Tuesday, December 29, 2009

The Year in Books

Whew, I just survived a harrowing grocery shopping expedition. When I got to the store, the parking lot was almost empty and the store was a ghost town. I thought I'd timed it perfectly. And then hordes of people suddenly descended on the store, buying enough groceries to survive the entire winter and with their whole families in tow -- generally stopping dead still in the middle of aisles to contemplate their purchases. Because the store had been utterly dead mere minutes earlier, it wasn't staffed to deal with the mobs, so there were two regular checkout lanes open and one express, aside from the self-check stands.

The forecast calls for a chance of snow this afternoon (and since it's forecast, it will probably amount to nothing. We only get serious snow when it's entirely unexpected), so apparently people were stocking up for when they're snowed in by an inch of snow that will be gone by morning. I was there getting supplies for the items I'm making for various New Year celebrations as well as foods that go well with the leftover Christmas ham. And a frozen pizza for when I'm sick of leftover Christmas ham.

As the year winds down, I've taken a look at my reading journal for the year, and here's my assessment of my reading patterns.

By the time the year is over, I will have read about 116 books (extrapolating based on two books I'm currently reading that I will likely have finished by Thursday night, but not counting anything I haven't yet started).

I still have a bad re-reading habit, as 32 books on this list were books I had previously read (and there are a few that show up twice even within the same year). That's not even counting reference books that I may have read previously or that I skimmed through multiple times. I think some of the re-reading comes from those authors who make you just want to read something else like that when there's nobody else quite like that. Then there's the "comfort food" scenario, where I get into a certain mood and only one particular book will do.

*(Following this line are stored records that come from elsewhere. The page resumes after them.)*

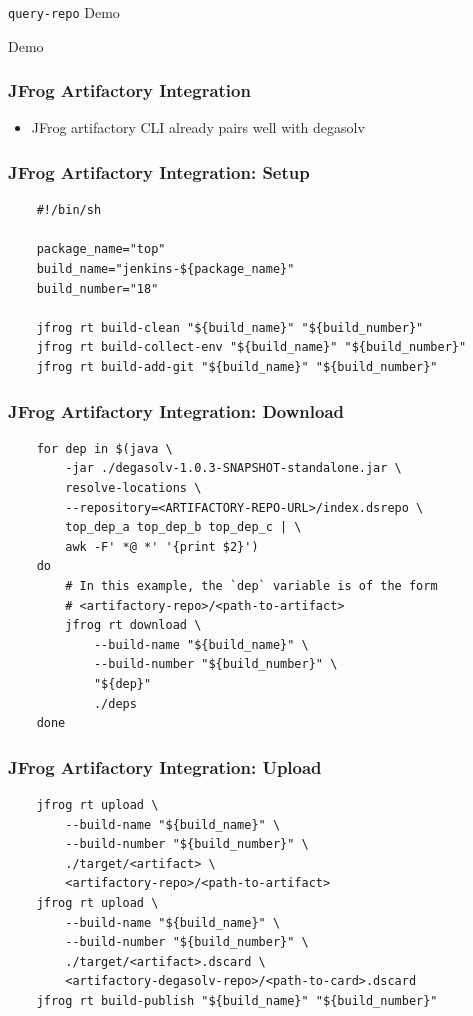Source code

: \documentclass{beamer}
\begin{document}
\begin{frame}
  \centerline{\color{blue}\Large \texttt{query-repo} Demo}
\end{frame}
\begin{frame}
  \centerline{\color{blue}\Large Demo}
\end{frame}
\begin{frame}[fragile]
  \frametitle{JFrog Artifactory Integration}
  \begin{itemize}
  \item JFrog artifactory CLI already pairs well with degasolv
  \end{itemize}
\end{frame}
\begin{frame}[fragile]
\frametitle{JFrog Artifactory Integration: Setup}
\begin{verbatim}
    #!/bin/sh

    package_name="top"
    build_name="jenkins-${package_name}"
    build_number="18"

    jfrog rt build-clean "${build_name}" "${build_number}"
    jfrog rt build-collect-env "${build_name}" "${build_number}"
    jfrog rt build-add-git "${build_name}" "${build_number}"
\end{verbatim}
\end{frame}
\begin{frame}[fragile]
\frametitle{JFrog Artifactory Integration: Download}
\begin{verbatim}
    for dep in $(java \
        -jar ./degasolv-1.0.3-SNAPSHOT-standalone.jar \
        resolve-locations \
        --repository=<ARTIFACTORY-REPO-URL>/index.dsrepo \
        top_dep_a top_dep_b top_dep_c | \
        awk -F' *@ *' '{print $2}')
    do
        # In this example, the `dep` variable is of the form
        # <artifactory-repo>/<path-to-artifact>
        jfrog rt download \
            --build-name "${build_name}" \
            --build-number "${build_number}" \
            "${dep}"
            ./deps
    done
\end{verbatim}
\end{frame}
\begin{frame}[fragile]
\frametitle{JFrog Artifactory Integration: Upload}
\begin{verbatim}
    jfrog rt upload \
        --build-name "${build_name}" \
        --build-number "${build_number}" \
        ./target/<artifact> \
        <artifactory-repo>/<path-to-artifact>
    jfrog rt upload \
        --build-name "${build_name}" \
        --build-number "${build_number}" \
        ./target/<artifact>.dscard \
        <artifactory-degasolv-repo>/<path-to-card>.dscard
    jfrog rt build-publish "${build_name}" "${build_number}"

\end{verbatim}
\end{frame}
\end{document}
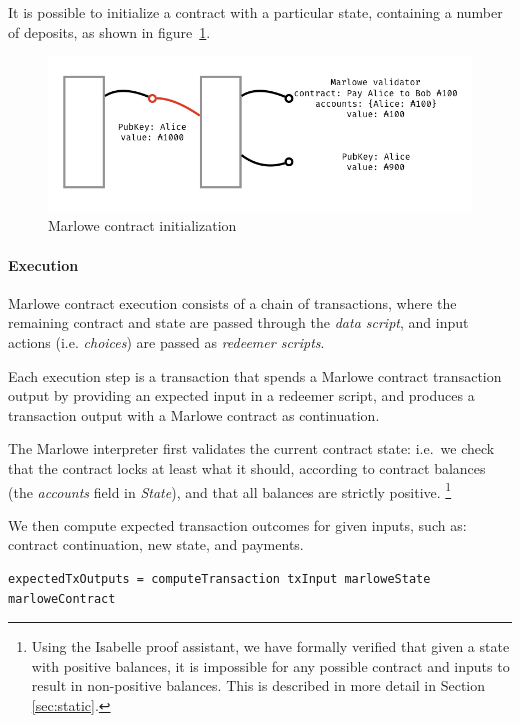 \documentclass[runningheads]{llncs}
\begin{document}
It is possible to initialize a contract with a particular state, containing a number of deposits,
as shown in figure~\ref{fig:marlowe-init}.

\begin{figure}[!h]
\centering
\includegraphics[width=1\textwidth]{figures/Marlowe3-Figures-002.jpeg}
\caption{Marlowe contract initialization}
\label{fig:marlowe-init}
\end{figure}

\paragraph{Execution}

Marlowe contract execution consists of a chain of transactions,
where the remaining contract and state are passed through the \emph{data script},
and input actions (i.e. \emph{choices}) are passed as \emph{redeemer scripts}.

Each execution step is a transaction that spends a Marlowe contract transaction output by providing
an expected input in a redeemer script,
and produces a transaction output with a Marlowe contract as continuation.

The Marlowe interpreter first validates the current contract state: i.e.\
we check that the contract locks at least what it should, according
to contract balances (the \emph{accounts} field in \emph{State}),
and that all balances are strictly positive.
\footnote{
Using the Isabelle proof assistant, we have formally verified that given a state with positive balances,
it is impossible for any possible contract and inputs to result in non-positive balances.
This is described in more detail in Section \ref{sec:static}.}

We then compute expected transaction outcomes for given inputs, such as:
contract continuation, new state, and payments.

\begin{verbatim}
expectedTxOutputs = computeTransaction txInput marloweState marloweContract
\end{verbatim}
\end{document}
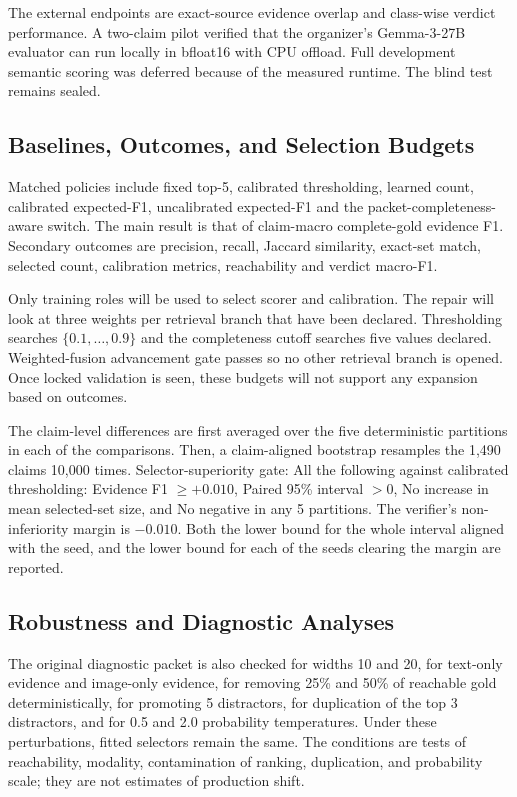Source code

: The external endpoints are exact-source evidence overlap and class-wise verdict performance. A two-claim pilot verified that the organizer's Gemma-3-27B evaluator can run locally in bfloat16 with CPU offload. Full development semantic scoring was deferred because of the measured runtime. The blind test remains sealed.

\subsection{Baselines, Outcomes, and Selection Budgets}

Matched policies include fixed top-5, calibrated thresholding, learned count, calibrated expected-F1, uncalibrated expected-F1 and the packet-completeness-aware switch. The main result is that of claim-macro complete-gold evidence F1. Secondary outcomes are precision, recall, Jaccard similarity, exact-set match, selected count, calibration metrics, reachability and verdict macro-F1.

Only training roles will be used to select scorer and calibration. The repair will look at three weights per retrieval branch that have been declared. Thresholding searches $\{0.1,\ldots,0.9\}$ and the completeness cutoff searches five values declared. Weighted-fusion advancement gate passes so no other retrieval branch is opened. Once locked validation is seen, these budgets will not support any expansion based on outcomes.

The claim-level differences are first averaged over the five deterministic partitions in each of the comparisons. Then, a claim-aligned bootstrap resamples the 1,490 claims 10,000 times. Selector-superiority gate: All the following against calibrated thresholding: Evidence F1 $\geq +0.010$, Paired 95\% interval $> 0$, No increase in mean selected-set size, and No negative in any 5 partitions. The verifier's non-inferiority margin is $-0.010$. Both the lower bound for the whole interval aligned with the seed, and the lower bound for each of the seeds clearing the margin are reported.

\subsection{Robustness and Diagnostic Analyses}

The original diagnostic packet is also checked for widths 10 and 20, for text-only evidence and image-only evidence, for removing 25\% and 50\% of reachable gold deterministically, for promoting 5 distractors, for duplication of the top 3 distractors, and for 0.5 and 2.0 probability temperatures. Under these perturbations, fitted selectors remain the same. The conditions are tests of reachability, modality, contamination of ranking, duplication, and probability scale; they are not estimates of production shift.

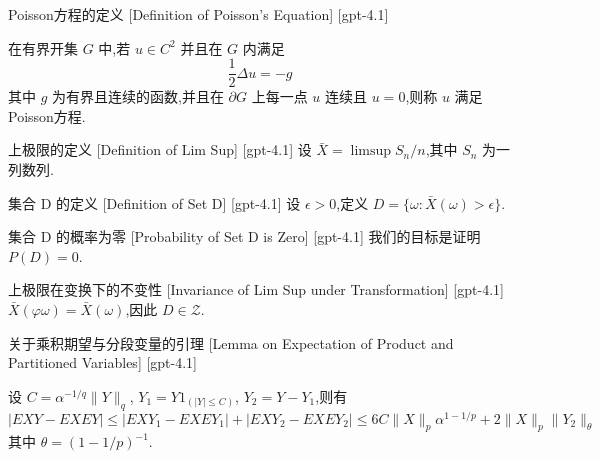 \documentclass[UTF8]{ctexart}
\begin{document}
    
    
    \begin{dfn}
        {Poisson方程的定义}
        [Definition of Poisson's Equation]
        [gpt-4.1]
        
在有界开集 $G$ 中,若 $u \in C^2$ 并且在 $G$ 内满足
\[{\scriptstyle \frac{1}{2}} \Delta u = -g\]
其中 $g$ 为有界且连续的函数,并且在 $\partial G$ 上每一点 $u$ 连续且 $u = 0$,则称 $u$ 满足Poisson方程.

    \end{dfn}
    
    
    
    \begin{dfn}
        {上极限的定义}
        [Definition of Lim Sup]
        [gpt-4.1]
        设 $\bar{X} = \limsup S_{n}/n$,其中 $S_n$ 为一列数列.
    \end{dfn}
    
    
    
    \begin{dfn}
        {集合 D 的定义}
        [Definition of Set D]
        [gpt-4.1]
        设 $\epsilon > 0$,定义 $D = \{\omega : \bar{X}(\omega) > \epsilon\}$.
    \end{dfn}
    
    
    
    \begin{thm}
        {集合 D 的概率为零}
        [Probability of Set D is Zero]
        [gpt-4.1]
        我们的目标是证明 $P(D) = 0$.
    \end{thm}
    
    
    
    \begin{ppt}
        {上极限在变换下的不变性}
        [Invariance of Lim Sup under Transformation]
        [gpt-4.1]
        $\bar{X}(\varphi \omega) = \bar{X}(\omega)$,因此 $D \in \mathcal{Z}$.
    \end{ppt}
    
    
    
    \begin{lma}
        {关于乘积期望与分段变量的引理}
        [Lemma on Expectation of Product and Partitioned Variables]
        [gpt-4.1]
        
设 $C = \alpha^{-1/q} \lVert Y \rVert_{q}$, $Y_{1} = Y 1_{( | Y | \leq C )}$, $Y_{2} = Y - Y_{1}$,则有
\[
| E X Y - E X E Y | \leq | E X Y_{1} - E X E Y_{1} | + | E X Y_{2} - E X E Y_{2} | 
\leq 6 C \| X \|_{p} \alpha^{1 - 1/p} + 2 \| X \|_{p} \| Y_{2} \|_{\theta}
\]
其中 $\theta = ( 1 - 1/p )^{-1}$.

    \end{lma}
    
\end{document}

Most of my reading comes from the library. I only bought about ten new books this year (at least, according to the reading log -- there's a chance I bought something that remains on the to-be-read pile). Part of this is because I'm poor and cheap and haven't run across too many things I'm eager to spend money on lately, but part is because the library is more convenient than any bookstore. I can walk to the library a couple of blocks from my house, while going to a bookstore requires driving. However, I may have influenced book purchases at the library, as I talk books with the librarian. My used book purchases were all either out of print or were textbook type books by authors who are now dead.

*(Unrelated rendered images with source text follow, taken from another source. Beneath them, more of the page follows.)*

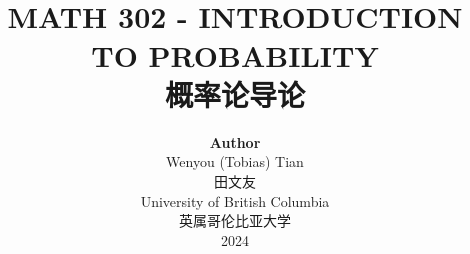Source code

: \title{ \normalsize \textsc{}
		\\ [2.0cm]
		\HRule{1.5pt} \\
		\LARGE \textbf{\uppercase{MATH 302 - Introduction to Probability}
		\HRule{2.0pt} \\ [0.6cm] \LARGE{概率论导论} \vspace*{10\baselineskip}}
		}
\date{}
\author{\textbf{Author} \\ 
		Wenyou (Tobias) Tian \\
        田文友 \\
		University of British Columbia \\
        英属哥伦比亚大学 \\
		2024}

\maketitle
\newpage

\tableofcontents
\newpage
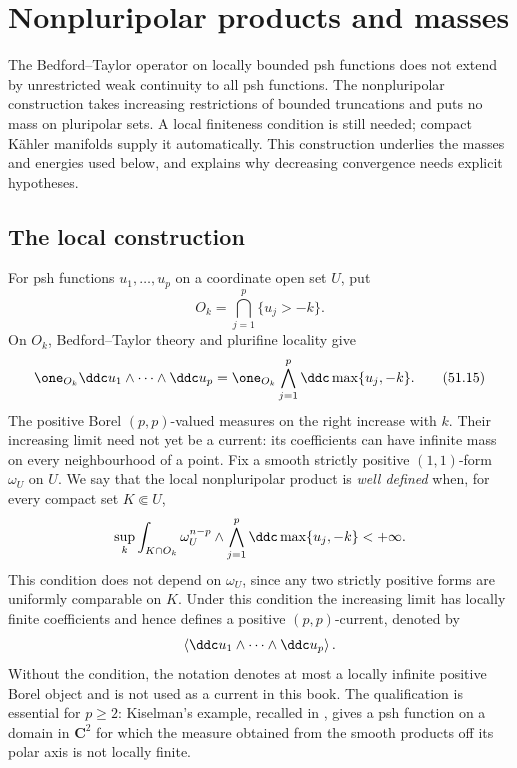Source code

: \section{Nonpluripolar products and masses}
\label{sec:ch51-npp}

The Bedford--Taylor operator on locally bounded psh functions does not
extend by unrestricted weak continuity to all psh functions.
The nonpluripolar construction takes increasing restrictions of bounded
truncations and puts no mass on pluripolar sets.  A local finiteness
condition is still needed; compact K\"ahler manifolds supply it
automatically.  This construction underlies the masses and energies used
below, and explains why decreasing convergence needs explicit hypotheses.

\subsection{The local construction}
\label{sec:ch51-npp-local}

For psh functions $u_1,\ldots,u_p$ on a coordinate open set $U$, put
\[
 O_k=\bigcap_{j=1}^p\{u_j>-k\}.
\]
On $O_k$, Bedford--Taylor theory and plurifine locality give
\[
 \one_{O_k}\ddc u_1\wedge\cdots\wedge\ddc u_p
 =
 \one_{O_k}\bigwedge_{j=1}^p\ddc\max\{u_j,-k\}.
\tag{51.15}\label{eq:complex-npp-truncation}
\]
The positive Borel $(p,p)$-valued measures on the right increase with
$k$.  Their increasing limit need not yet be a current: its coefficients
can have infinite mass on every neighbourhood of a point.  Fix a smooth
strictly positive $(1,1)$-form $\omega_U$ on $U$.  We say that the
local nonpluripolar product is \emph{well defined} when, for every compact
set $K\Subset U$,
\[
 \sup_k\int_{K\cap O_k}\omega_U^{n-p}\wedge
       \bigwedge_{j=1}^p\ddc\max\{u_j,-k\}<+\infty.
\]
This condition does not depend on $\omega_U$, since any two strictly
positive forms are uniformly comparable on $K$.  Under this condition the
increasing limit has locally finite coefficients and hence defines a positive
$(p,p)$-current, denoted by
\[
              \left\langle\ddc u_1\wedge\cdots\wedge\ddc u_p\right\rangle .
\]
Without the condition, the notation denotes at most a locally infinite
positive Borel object and is not used as a current in this book.  The
qualification is essential for $p\geq2$: Kiselman's example, recalled in
\cite[Example~1.3]{BEGZ10}, gives a psh function on a domain in
$\mathbf C^2$ for which the measure obtained from the smooth products off
its polar axis is not locally finite.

I read 26 non-fiction books for work-related purposes -- either writing how-to, general psychology type stuff or research/reference books. I read 15 novels primarily for work purposes. Since a lot of books that might count as "work" are also books I'd read for fun, I only counted for this the books I would not have read if I hadn't had some work-related reason to do so. That includes books I read for judging a contest, books "assigned" for workshops and genre research where I didn't really enjoy the book but felt I needed to know what had already been written. I also have on this list some classics I read for research/reference (because I was planning to allude to or somehow use something from those books).

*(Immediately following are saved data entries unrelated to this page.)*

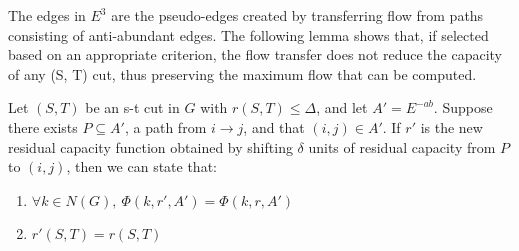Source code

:    The edges in $E^3$ are the pseudo-edges created by transferring flow from paths consisting of anti-abundant edges. The following lemma shows that, if selected based on an appropriate criterion, the flow transfer does not reduce the capacity of any (S, T) cut, thus preserving the maximum flow that can be computed.
    \begin{lemma}
        \label{ftsafe}

        Let \((S,T)\) be an s-t cut in \(G\) with \(r(S,T) \leq \Delta\), and let \(A' = E^{-ab}\).  
        Suppose there exists \(P \subseteq A'\), a path from \(i \rightarrow j\), and that \((i,j) \in A'\).  
        If \(r'\) is the new residual capacity function obtained by shifting \(\delta\) units of residual capacity from \(P\) to \((i,j)\), then we can state that:

        \begin{enumerate}
            \item $\forall k\in N(G),\ \Phi(k,r',A') = \Phi(k,r,A') $
            \item $r'(S,T) = r(S,T)$
        \end{enumerate}
        
    \end{lemma}
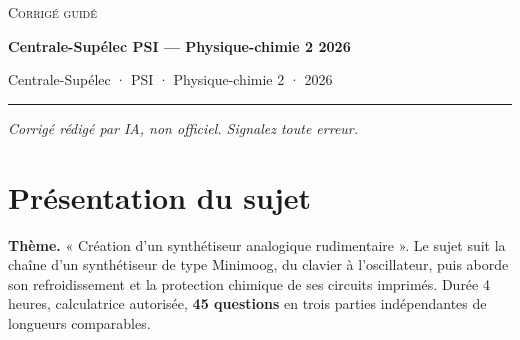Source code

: \documentclass[11pt,a4paper]{article}
\begin{document}
\thispagestyle{plain}
\begin{center}
  {\small\scshape Corrigé guidé}\par\smallskip
  {\LARGE\bfseries Centrale-Supélec PSI — Physique-chimie 2 2026\par}\medskip
  {\large Centrale-Supélec · PSI · Physique-chimie 2 · 2026\par}
\end{center}
\vspace{2pt}\hrule\vspace{8pt}

\emph{Corrigé rédigé par IA, non officiel. Signalez toute erreur.}

\hypertarget{pruxe9sentation-du-sujet}{%
\section{Présentation du sujet}\label{pruxe9sentation-du-sujet}}

\textbf{Thème.} « Création d'un synthétiseur analogique rudimentaire ». Le sujet suit la chaîne d'un synthétiseur de type Minimoog, du clavier à l'oscillateur, puis aborde son refroidissement et la protection chimique de ses circuits imprimés. Durée 4 heures, calculatrice autorisée, \textbf{45 questions} en trois parties indépendantes de longueurs comparables.
\end{document}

I'm still on a huge Terry Pratchett kick, with his books accounting for 24 of the books I read this year. Nine of those were first-time reads. Otherwise, there was a lot of re-reading, as he's one of those authors where reading one book gets me in the mood for more like that and nobody else is quite like that. His books also hold up really well to re-reading because I always notice something new.

The bulk of my reading was in fantasy, with 50 books falling into that category. Next was chick lit, with 10 that could be classified that way. Then there was mystery with six and science fiction with five. I've really fallen off on my science fiction reading lately, I think mostly because there's not a lot of really fun science fiction out there. Most of the science fiction I read would fall into the steampunk category, and there were two quasi-steampunk books I counted as fantasy that could possibly have been considered science fiction.

My two main discoveries of authors I read for the first time this year and plan to follow in the future were Philip Reeve, who writes young adult steampunk, and KE Mills, who writes quirky fantasy.

I think my favorite books of the year were Witches Incorporated by KE Mills (actually published this year!), The Wee Free Men by Terry Pratchett andThe Guernsey Literary and Potato Peel Pie Society by Mary Ann Shaffer and Annie Barrows.

I have an idea that I hope to work on next year that will involve a lot of research and reference reading (some of which I've already started), and that should have an interesting effect on my statistics next year. I'd like to make more of an effort to read current books, since I can nominate books for the Nebula award. That may depend on library availability or finances and there being something I want to spend money on.